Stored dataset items
------------------------------------------------------------

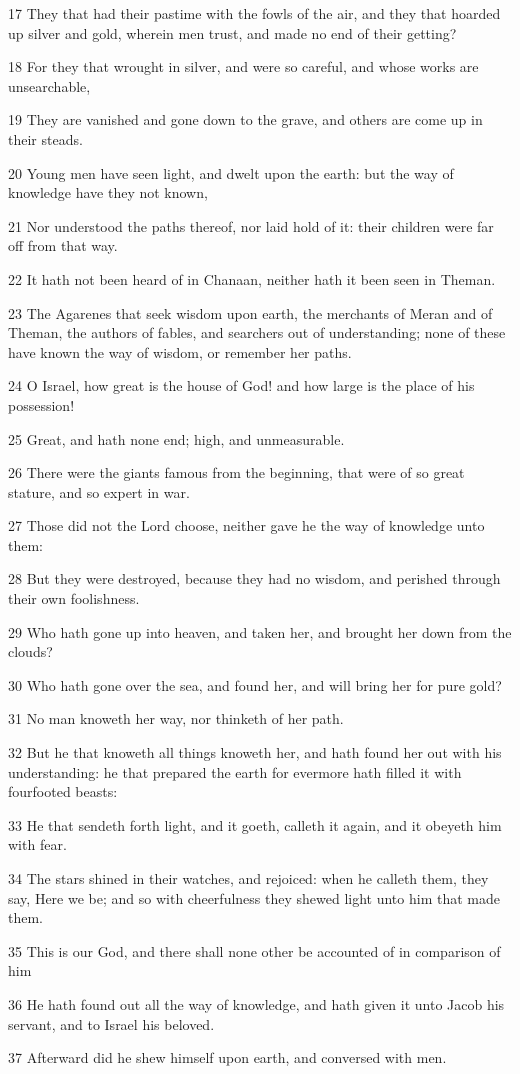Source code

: \par 17 They that had their pastime with the fowls of the air, and they that hoarded up silver and gold, wherein men trust, and made no end of their getting?
\par 18 For they that wrought in silver, and were so careful, and whose works are unsearchable,
\par 19 They are vanished and gone down to the grave, and others are come up in their steads.
\par 20 Young men have seen light, and dwelt upon the earth: but the way of knowledge have they not known,
\par 21 Nor understood the paths thereof, nor laid hold of it: their children were far off from that way.
\par 22 It hath not been heard of in Chanaan, neither hath it been seen in Theman.
\par 23 The Agarenes that seek wisdom upon earth, the merchants of Meran and of Theman, the authors of fables, and searchers out of understanding; none of these have known the way of wisdom, or remember her paths.
\par 24 O Israel, how great is the house of God! and how large is the place of his possession!
\par 25 Great, and hath none end; high, and unmeasurable.
\par 26 There were the giants famous from the beginning, that were of so great stature, and so expert in war.
\par 27 Those did not the Lord choose, neither gave he the way of knowledge unto them:
\par 28 But they were destroyed, because they had no wisdom, and perished through their own foolishness.
\par 29 Who hath gone up into heaven, and taken her, and brought her down from the clouds?
\par 30 Who hath gone over the sea, and found her, and will bring her for pure gold?
\par 31 No man knoweth her way, nor thinketh of her path.
\par 32 But he that knoweth all things knoweth her, and hath found her out with his understanding: he that prepared the earth for evermore hath filled it with fourfooted beasts:
\par 33 He that sendeth forth light, and it goeth, calleth it again, and it obeyeth him with fear.
\par 34 The stars shined in their watches, and rejoiced: when he calleth them, they say, Here we be; and so with cheerfulness they shewed light unto him that made them.
\par 35 This is our God, and there shall none other be accounted of in comparison of him
\par 36 He hath found out all the way of knowledge, and hath given it unto Jacob his servant, and to Israel his beloved.
\par 37 Afterward did he shew himself upon earth, and conversed with men.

------------------------------------------------------------

» **INSTRUCTIONS TO FOLLOW**: Give only the lines from the one holding "But he that" through the one holding "him with fear.", each restated exactly as it appears above.

» **EXERCISE ANSWER**:
\par 32 But he that knoweth all things knoweth her, and hath found her out with his understanding: he that prepared the earth for evermore hath filled it with fourfooted beasts:
\par 33 He that sendeth forth light, and it goeth, calleth it again, and it obeyeth him with fear.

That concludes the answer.